What you should do:
When you restate the data, keep every word as it is and drop the images.

§ §

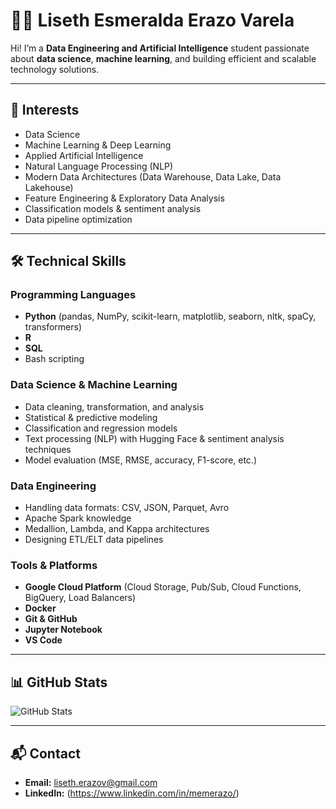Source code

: # 👩‍💻 Liseth Esmeralda Erazo Varela

Hi! I’m a **Data Engineering and Artificial Intelligence** student passionate about **data science**, **machine learning**, and building efficient and scalable technology solutions.

---

## 🚀 Interests
- Data Science
- Machine Learning & Deep Learning
- Applied Artificial Intelligence
- Natural Language Processing (NLP)
- Modern Data Architectures (Data Warehouse, Data Lake, Data Lakehouse)
- Feature Engineering & Exploratory Data Analysis
- Classification models & sentiment analysis
- Data pipeline optimization

---

## 🛠️ Technical Skills

### Programming Languages
- **Python** (pandas, NumPy, scikit-learn, matplotlib, seaborn, nltk, spaCy, transformers)
- **R**
- **SQL**
- Bash scripting

### Data Science & Machine Learning
- Data cleaning, transformation, and analysis
- Statistical & predictive modeling
- Classification and regression models
- Text processing (NLP) with Hugging Face & sentiment analysis techniques
- Model evaluation (MSE, RMSE, accuracy, F1-score, etc.)

### Data Engineering
- Handling data formats: CSV, JSON, Parquet, Avro
- Apache Spark knowledge
- Medallion, Lambda, and Kappa architectures
- Designing ETL/ELT data pipelines

### Tools & Platforms
- **Google Cloud Platform** (Cloud Storage, Pub/Sub, Cloud Functions, BigQuery, Load Balancers)
- **Docker**
- **Git & GitHub**
- **Jupyter Notebook**
- **VS Code**

---

## 📊 GitHub Stats
![GitHub Stats](https://github-readme-stats.vercel.app/api?username=Memerazo&show_icons=true&theme=tokyonight)

---

## 📬 Contact
- **Email:** liseth.erazov@gmail.com
- **LinkedIn:** (https://www.linkedin.com/in/memerazo/)
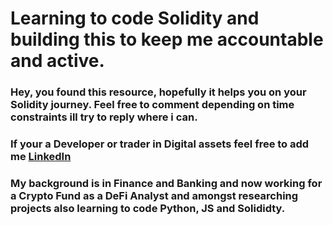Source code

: # Learning to code Solidity and building this to keep me accountable and active. 

### Hey, you found this resource, hopefully it helps you on your Solidity journey. Feel free to comment depending on time constraints ill try to reply where i can. 

### If your a Developer or trader in Digital assets feel free to add me [LinkedIn](https://www.linkedin.com/in/rosshardingham/)


### My background is in Finance and Banking and now working for a Crypto Fund as a DeFi Analyst and amongst researching projects also learning to code Python, JS and Solididty. 


<script src="https://giscus.app/client.js"
        data-repo="RossJH/Solidity-file"
        data-repo-id="R_kgDOG2qAxg"
        data-category="Announcements"
        data-category-id="DIC_kwDOG2qAxs4CBNzH"
        data-mapping="url"
        data-reactions-enabled="1"
        data-emit-metadata="1"
        data-input-position="top"
        data-theme="dark"
        data-lang="en"
        crossorigin="anonymous"
        async>
</script>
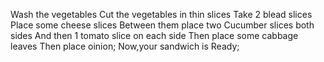 Wash the vegetables
Cut the vegetables in thin slices
Take 2 blead slices
Place some cheese slices
Between them place two Cucumber slices both sides
And then 1 tomato slice on each side
Then place some cabbage leaves
Then place oinion;
Now,your sandwich is Ready;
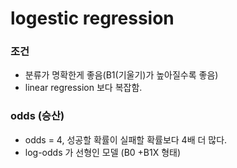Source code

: # logestic regression

### 조건

- 분류가 명확한게 좋음(B1(기울기)가 높아질수록 좋음)
- linear regression 보다 복잡함.

### odds (승산)

- odds = 4, 성공할 확률이 실패할 확률보다 4배 더 많다.
- log-odds 가 선형인 모델 (B0 +B1X 형태)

§ §

Solution:
Source code

: # 👩‍💻 Liseth Esmeralda Erazo Varela

Hi! I’m a **Data Engineering and Artificial Intelligence** student passionate about **data science**, **machine learning**, and building efficient and scalable technology solutions.

---

## 🚀 Interests
- Data Science
- Machine Learning & Deep Learning
- Applied Artificial Intelligence
- Natural Language Processing (NLP)
- Modern Data Architectures (Data Warehouse, Data Lake, Data Lakehouse)
- Feature Engineering & Exploratory Data Analysis
- Classification models & sentiment analysis
- Data pipeline optimization

---

## 🛠️ Technical Skills

### Programming Languages
- **Python** (pandas, NumPy, scikit-learn, matplotlib, seaborn, nltk, spaCy, transformers)
- **R**
- **SQL**
- Bash scripting

### Data Science & Machine Learning
- Data cleaning, transformation, and analysis
- Statistical & predictive modeling
- Classification and regression models
- Text processing (NLP) with Hugging Face & sentiment analysis techniques
- Model evaluation (MSE, RMSE, accuracy, F1-score, etc.)

### Data Engineering
- Handling data formats: CSV, JSON, Parquet, Avro
- Apache Spark knowledge
- Medallion, Lambda, and Kappa architectures
- Designing ETL/ELT data pipelines

### Tools & Platforms
- **Google Cloud Platform** (Cloud Storage, Pub/Sub, Cloud Functions, BigQuery, Load Balancers)
- **Docker**
- **Git & GitHub**
- **Jupyter Notebook**
- **VS Code**

---

## 📊 GitHub Stats
![GitHub Stats](https://github-readme-stats.vercel.app/api?username=Memerazo&show_icons=true&theme=tokyonight)

---

## 📬 Contact
- **Email:** liseth.erazov@gmail.com
- **LinkedIn:** (https://www.linkedin.com/in/memerazo/)
Source code

: # Learning to code Solidity and building this to keep me accountable and active. 

### Hey, you found this resource, hopefully it helps you on your Solidity journey. Feel free to comment depending on time constraints ill try to reply where i can. 

### If your a Developer or trader in Digital assets feel free to add me [LinkedIn](https://www.linkedin.com/in/rosshardingham/)


### My background is in Finance and Banking and now working for a Crypto Fund as a DeFi Analyst and amongst researching projects also learning to code Python, JS and Solididty. 


<script src="https://giscus.app/client.js"
        data-repo="RossJH/Solidity-file"
        data-repo-id="R_kgDOG2qAxg"
        data-category="Announcements"
        data-category-id="DIC_kwDOG2qAxs4CBNzH"
        data-mapping="url"
        data-reactions-enabled="1"
        data-emit-metadata="1"
        data-input-position="top"
        data-theme="dark"
        data-lang="en"
        crossorigin="anonymous"
        async>
</script>
 Wash the vegetables
Cut the vegetables in thin slices
Take 2 blead slices
Place some cheese slices
Between them place two Cucumber slices both sides
And then 1 tomato slice on each side
Then place some cabbage leaves
Then place oinion;
Now,your sandwich is Ready;
Source code

: # logestic regression

### 조건

- 분류가 명확한게 좋음(B1(기울기)가 높아질수록 좋음)
- linear regression 보다 복잡함.

### odds (승산)

- odds = 4, 성공할 확률이 실패할 확률보다 4배 더 많다.
- log-odds 가 선형인 모델 (B0 +B1X 형태)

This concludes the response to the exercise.